TASK MATERIAL below:

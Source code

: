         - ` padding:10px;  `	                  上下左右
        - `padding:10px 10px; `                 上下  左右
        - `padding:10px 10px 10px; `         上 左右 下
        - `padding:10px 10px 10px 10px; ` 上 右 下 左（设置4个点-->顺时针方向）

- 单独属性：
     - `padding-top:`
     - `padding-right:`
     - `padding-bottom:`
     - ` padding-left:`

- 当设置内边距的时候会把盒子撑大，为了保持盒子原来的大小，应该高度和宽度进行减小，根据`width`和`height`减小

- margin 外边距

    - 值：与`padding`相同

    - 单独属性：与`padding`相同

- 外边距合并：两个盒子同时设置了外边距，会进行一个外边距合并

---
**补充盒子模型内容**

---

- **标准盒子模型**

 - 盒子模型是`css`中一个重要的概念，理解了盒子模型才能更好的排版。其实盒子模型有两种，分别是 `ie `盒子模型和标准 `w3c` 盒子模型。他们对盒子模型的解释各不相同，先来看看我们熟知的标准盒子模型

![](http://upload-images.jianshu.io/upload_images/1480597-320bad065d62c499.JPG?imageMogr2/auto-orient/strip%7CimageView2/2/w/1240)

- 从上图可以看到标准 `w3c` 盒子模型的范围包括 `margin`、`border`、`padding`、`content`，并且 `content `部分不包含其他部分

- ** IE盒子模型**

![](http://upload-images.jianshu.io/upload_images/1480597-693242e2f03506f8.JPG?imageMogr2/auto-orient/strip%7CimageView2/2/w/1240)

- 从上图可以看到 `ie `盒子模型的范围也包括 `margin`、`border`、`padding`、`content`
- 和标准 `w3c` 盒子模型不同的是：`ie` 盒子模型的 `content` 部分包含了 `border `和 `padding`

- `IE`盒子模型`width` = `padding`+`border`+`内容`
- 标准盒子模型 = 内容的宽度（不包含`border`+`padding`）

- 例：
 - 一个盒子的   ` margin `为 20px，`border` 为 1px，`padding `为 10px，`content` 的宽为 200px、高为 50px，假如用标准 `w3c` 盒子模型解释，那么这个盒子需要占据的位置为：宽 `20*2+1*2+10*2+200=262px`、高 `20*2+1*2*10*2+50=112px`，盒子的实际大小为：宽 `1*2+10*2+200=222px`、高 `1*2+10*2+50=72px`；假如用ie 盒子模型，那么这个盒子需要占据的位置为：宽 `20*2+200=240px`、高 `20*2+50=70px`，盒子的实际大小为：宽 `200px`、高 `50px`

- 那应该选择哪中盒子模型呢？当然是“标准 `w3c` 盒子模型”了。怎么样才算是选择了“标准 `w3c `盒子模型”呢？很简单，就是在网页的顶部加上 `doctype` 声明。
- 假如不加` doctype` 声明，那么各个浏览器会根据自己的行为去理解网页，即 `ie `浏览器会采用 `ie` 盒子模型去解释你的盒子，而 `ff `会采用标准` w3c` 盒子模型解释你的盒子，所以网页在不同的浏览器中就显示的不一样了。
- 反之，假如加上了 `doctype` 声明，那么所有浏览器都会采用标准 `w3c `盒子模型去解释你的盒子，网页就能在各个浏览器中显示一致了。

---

End of TASK MATERIAL.

[WORK ITEM]: A full, exact repeat of the entries above is required.

[RESPONSE TO THE EXERCISE]:
Source code

:         - ` padding:10px;  `	                  上下左右
        - `padding:10px 10px; `                 上下  左右
        - `padding:10px 10px 10px; `         上 左右 下
        - `padding:10px 10px 10px 10px; ` 上 右 下 左（设置4个点-->顺时针方向）

- 单独属性：
     - `padding-top:`
     - `padding-right:`
     - `padding-bottom:`
     - ` padding-left:`

- 当设置内边距的时候会把盒子撑大，为了保持盒子原来的大小，应该高度和宽度进行减小，根据`width`和`height`减小

- margin 外边距

    - 值：与`padding`相同

    - 单独属性：与`padding`相同

- 外边距合并：两个盒子同时设置了外边距，会进行一个外边距合并

---
**补充盒子模型内容**

---

- **标准盒子模型**

 - 盒子模型是`css`中一个重要的概念，理解了盒子模型才能更好的排版。其实盒子模型有两种，分别是 `ie `盒子模型和标准 `w3c` 盒子模型。他们对盒子模型的解释各不相同，先来看看我们熟知的标准盒子模型

![](http://upload-images.jianshu.io/upload_images/1480597-320bad065d62c499.JPG?imageMogr2/auto-orient/strip%7CimageView2/2/w/1240)

- 从上图可以看到标准 `w3c` 盒子模型的范围包括 `margin`、`border`、`padding`、`content`，并且 `content `部分不包含其他部分

- ** IE盒子模型**

![](http://upload-images.jianshu.io/upload_images/1480597-693242e2f03506f8.JPG?imageMogr2/auto-orient/strip%7CimageView2/2/w/1240)

- 从上图可以看到 `ie `盒子模型的范围也包括 `margin`、`border`、`padding`、`content`
- 和标准 `w3c` 盒子模型不同的是：`ie` 盒子模型的 `content` 部分包含了 `border `和 `padding`

- `IE`盒子模型`width` = `padding`+`border`+`内容`
- 标准盒子模型 = 内容的宽度（不包含`border`+`padding`）

- 例：
 - 一个盒子的   ` margin `为 20px，`border` 为 1px，`padding `为 10px，`content` 的宽为 200px、高为 50px，假如用标准 `w3c` 盒子模型解释，那么这个盒子需要占据的位置为：宽 `20*2+1*2+10*2+200=262px`、高 `20*2+1*2*10*2+50=112px`，盒子的实际大小为：宽 `1*2+10*2+200=222px`、高 `1*2+10*2+50=72px`；假如用ie 盒子模型，那么这个盒子需要占据的位置为：宽 `20*2+200=240px`、高 `20*2+50=70px`，盒子的实际大小为：宽 `200px`、高 `50px`

- 那应该选择哪中盒子模型呢？当然是“标准 `w3c` 盒子模型”了。怎么样才算是选择了“标准 `w3c `盒子模型”呢？很简单，就是在网页的顶部加上 `doctype` 声明。
- 假如不加` doctype` 声明，那么各个浏览器会根据自己的行为去理解网页，即 `ie `浏览器会采用 `ie` 盒子模型去解释你的盒子，而 `ff `会采用标准` w3c` 盒子模型解释你的盒子，所以网页在不同的浏览器中就显示的不一样了。
- 反之，假如加上了 `doctype` 声明，那么所有浏览器都会采用标准 `w3c `盒子模型去解释你的盒子，网页就能在各个浏览器中显示一致了。

---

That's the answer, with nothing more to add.